YOUR OBJECTIVE: Filter the records for lines holding the string "associated".

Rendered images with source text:
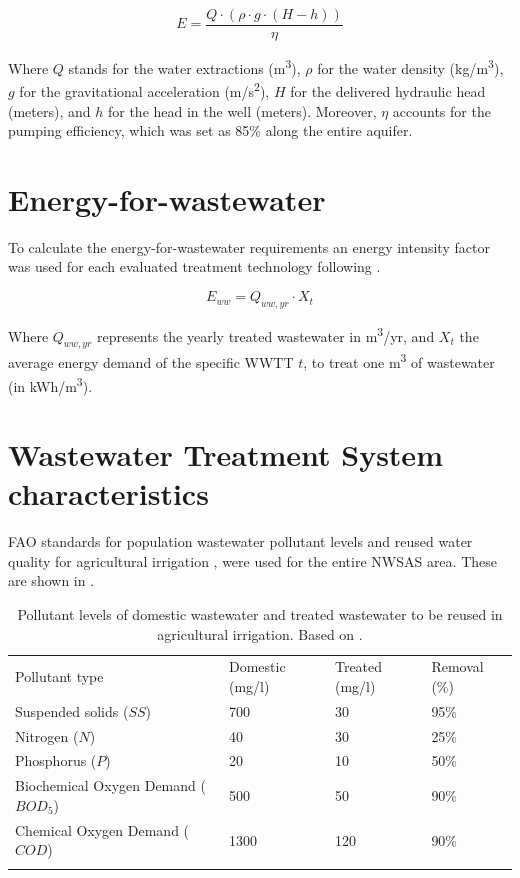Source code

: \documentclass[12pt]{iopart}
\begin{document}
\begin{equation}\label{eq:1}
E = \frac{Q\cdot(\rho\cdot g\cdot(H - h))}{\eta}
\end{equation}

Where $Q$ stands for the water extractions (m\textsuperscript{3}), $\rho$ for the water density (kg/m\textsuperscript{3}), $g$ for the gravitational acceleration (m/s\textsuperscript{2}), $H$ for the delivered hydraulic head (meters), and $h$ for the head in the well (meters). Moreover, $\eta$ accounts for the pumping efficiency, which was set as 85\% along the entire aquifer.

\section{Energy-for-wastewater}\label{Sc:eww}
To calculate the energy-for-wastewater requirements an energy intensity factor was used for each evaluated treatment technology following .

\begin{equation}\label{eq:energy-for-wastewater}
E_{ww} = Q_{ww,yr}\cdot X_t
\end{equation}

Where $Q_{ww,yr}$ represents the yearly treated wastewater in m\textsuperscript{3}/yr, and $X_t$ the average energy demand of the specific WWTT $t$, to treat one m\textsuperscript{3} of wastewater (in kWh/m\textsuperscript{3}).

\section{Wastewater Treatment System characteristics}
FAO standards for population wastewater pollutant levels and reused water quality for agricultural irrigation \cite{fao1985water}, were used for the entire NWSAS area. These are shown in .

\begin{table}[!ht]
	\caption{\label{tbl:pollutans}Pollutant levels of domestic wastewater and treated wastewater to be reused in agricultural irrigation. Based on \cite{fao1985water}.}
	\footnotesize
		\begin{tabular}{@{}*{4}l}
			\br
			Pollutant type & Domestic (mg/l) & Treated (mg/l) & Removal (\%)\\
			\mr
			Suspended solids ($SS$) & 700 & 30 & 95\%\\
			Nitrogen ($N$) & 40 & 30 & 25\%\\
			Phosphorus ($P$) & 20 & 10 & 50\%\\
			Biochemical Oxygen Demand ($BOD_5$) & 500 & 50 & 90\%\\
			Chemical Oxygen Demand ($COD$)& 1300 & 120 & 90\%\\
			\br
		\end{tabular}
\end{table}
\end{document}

---

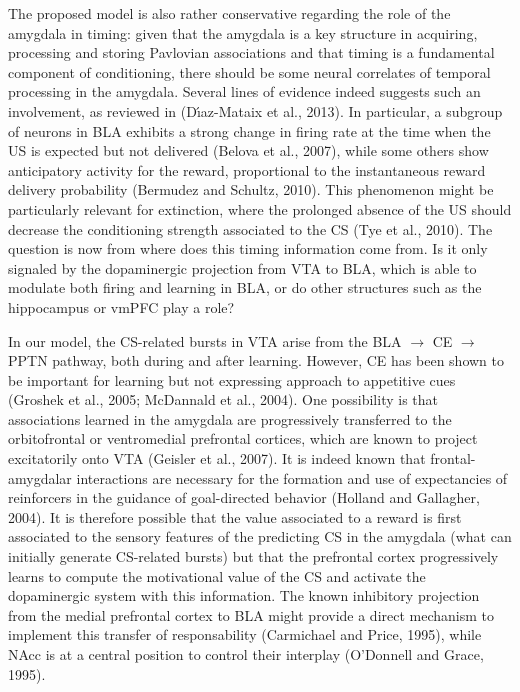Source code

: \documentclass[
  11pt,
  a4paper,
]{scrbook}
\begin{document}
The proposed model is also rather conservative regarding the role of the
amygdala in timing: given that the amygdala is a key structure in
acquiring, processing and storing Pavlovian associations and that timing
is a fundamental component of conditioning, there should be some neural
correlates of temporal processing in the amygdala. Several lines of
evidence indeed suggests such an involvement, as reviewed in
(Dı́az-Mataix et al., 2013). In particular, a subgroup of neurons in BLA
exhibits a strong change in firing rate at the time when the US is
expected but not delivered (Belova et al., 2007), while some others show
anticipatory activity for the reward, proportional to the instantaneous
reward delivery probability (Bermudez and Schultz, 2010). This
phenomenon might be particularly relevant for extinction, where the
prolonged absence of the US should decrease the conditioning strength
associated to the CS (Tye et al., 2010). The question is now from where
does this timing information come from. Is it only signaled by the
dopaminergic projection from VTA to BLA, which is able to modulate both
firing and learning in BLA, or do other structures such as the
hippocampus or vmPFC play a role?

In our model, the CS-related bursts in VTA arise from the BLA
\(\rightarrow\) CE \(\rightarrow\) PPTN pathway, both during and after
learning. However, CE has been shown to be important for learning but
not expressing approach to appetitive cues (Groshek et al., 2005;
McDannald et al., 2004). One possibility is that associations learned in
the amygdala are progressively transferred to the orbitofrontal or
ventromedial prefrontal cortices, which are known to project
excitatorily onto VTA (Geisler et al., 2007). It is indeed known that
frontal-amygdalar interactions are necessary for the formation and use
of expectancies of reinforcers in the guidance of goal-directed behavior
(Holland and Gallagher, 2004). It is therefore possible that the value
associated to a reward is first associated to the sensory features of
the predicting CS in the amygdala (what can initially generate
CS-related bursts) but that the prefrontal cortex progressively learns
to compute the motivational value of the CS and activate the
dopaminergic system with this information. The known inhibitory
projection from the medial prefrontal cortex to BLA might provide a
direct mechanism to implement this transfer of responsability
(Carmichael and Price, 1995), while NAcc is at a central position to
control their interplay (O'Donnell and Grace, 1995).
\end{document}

---

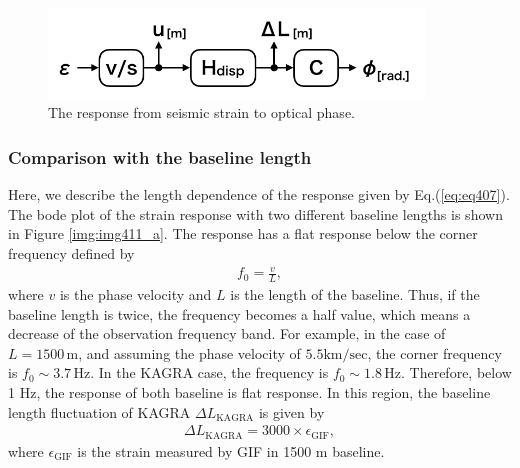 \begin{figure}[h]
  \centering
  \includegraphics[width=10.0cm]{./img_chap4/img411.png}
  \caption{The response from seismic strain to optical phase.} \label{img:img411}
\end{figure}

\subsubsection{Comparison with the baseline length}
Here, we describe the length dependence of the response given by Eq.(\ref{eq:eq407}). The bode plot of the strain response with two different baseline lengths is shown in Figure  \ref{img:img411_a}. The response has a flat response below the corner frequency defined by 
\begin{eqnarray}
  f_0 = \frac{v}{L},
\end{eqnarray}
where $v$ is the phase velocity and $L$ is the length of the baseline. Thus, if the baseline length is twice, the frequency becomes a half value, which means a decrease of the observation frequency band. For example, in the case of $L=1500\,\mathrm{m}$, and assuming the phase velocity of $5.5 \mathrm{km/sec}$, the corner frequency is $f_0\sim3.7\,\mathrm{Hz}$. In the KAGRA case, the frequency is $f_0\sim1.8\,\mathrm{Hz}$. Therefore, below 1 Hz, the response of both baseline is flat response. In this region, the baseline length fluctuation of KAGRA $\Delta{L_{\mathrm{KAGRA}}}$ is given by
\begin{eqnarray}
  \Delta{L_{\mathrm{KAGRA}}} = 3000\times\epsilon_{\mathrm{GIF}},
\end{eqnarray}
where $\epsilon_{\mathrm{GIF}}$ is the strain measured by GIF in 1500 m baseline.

YOUR SOLUTION:
associated to the CS (Tye et al., 2010). The question is now from where
associated to a reward is first associated to the sensory features of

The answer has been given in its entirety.